Getty Realty's (NYSE:GTY) earnings growth rate lags the 7.6% CAGR delivered to shareholders

By
Simply Wall St
Published
January 21, 2022
NYSE:GTY
Source: Shutterstock

The main point of investing for the long term is to make money. Better yet, you'd like to see the share price move up more than the market average. Unfortunately for shareholders, while the Getty Realty Corp. (NYSE:GTY) share price is up 13% in the last five years, that's less than the market return. Over the last twelve months the stock price has risen a very respectable 8.9%.

While the stock has fallen 7.0% this week, it's worth focusing on the longer term and seeing if the stocks historical returns have been driven by the underlying fundamentals.
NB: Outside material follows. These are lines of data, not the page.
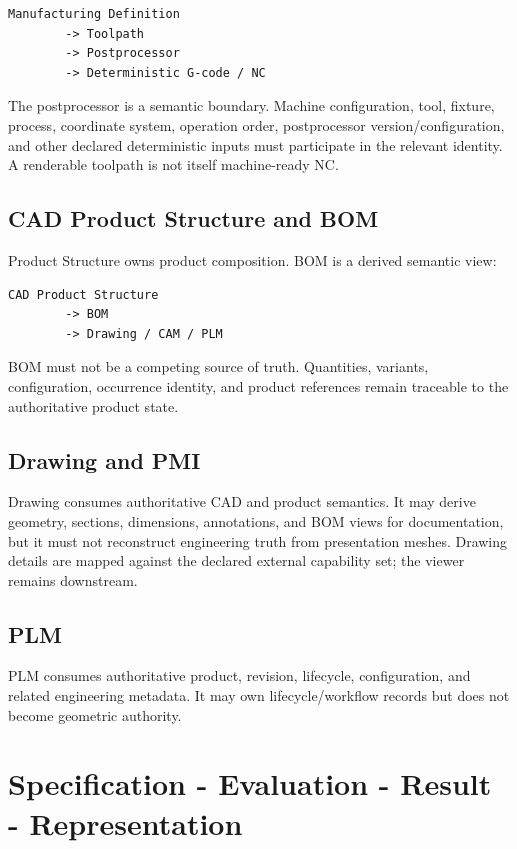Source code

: \documentclass[11pt,a4paper]{report}
\begin{document}
\begin{lstlisting}
Manufacturing Definition
        -> Toolpath
        -> Postprocessor
        -> Deterministic G-code / NC
\end{lstlisting}

The postprocessor is a semantic boundary. Machine configuration, tool, fixture, process, coordinate system, operation order, postprocessor version/configuration, and other declared deterministic inputs must participate in the relevant identity. A renderable toolpath is not itself machine-ready NC.

\section{CAD Product Structure and BOM}

Product Structure owns product composition. BOM is a derived semantic view:

\begin{lstlisting}
CAD Product Structure
        -> BOM
        -> Drawing / CAM / PLM
\end{lstlisting}

BOM must not be a competing source of truth. Quantities, variants, configuration, occurrence identity, and product references remain traceable to the authoritative product state.

\section{Drawing and PMI}

Drawing consumes authoritative CAD and product semantics. It may derive geometry, sections, dimensions, annotations, and BOM views for documentation, but it must not reconstruct engineering truth from presentation meshes. Drawing details are mapped against the declared external capability set; the viewer remains downstream.

\section{PLM}
PLM consumes authoritative product, revision, lifecycle, configuration, and related engineering metadata. It may own lifecycle/workflow records but does not become geometric authority.

\chapter{Specification - Evaluation - Result - Representation}
\end{document}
View our latest analysis for Getty Realty

In his essay The Superinvestors of Graham-and-Doddsville Warren Buffett described how share prices do not always rationally reflect the value of a business. One flawed but reasonable way to assess how sentiment around a company has changed is to compare the earnings per share (EPS) with the share price.

During five years of share price growth, Getty Realty achieved compound earnings per share (EPS) growth of 2.6% per year. This EPS growth is reasonably close to the 2% average annual increase in the share price. This indicates that investor sentiment towards the company has not changed a great deal. Rather, the share price has approximately tracked EPS growth.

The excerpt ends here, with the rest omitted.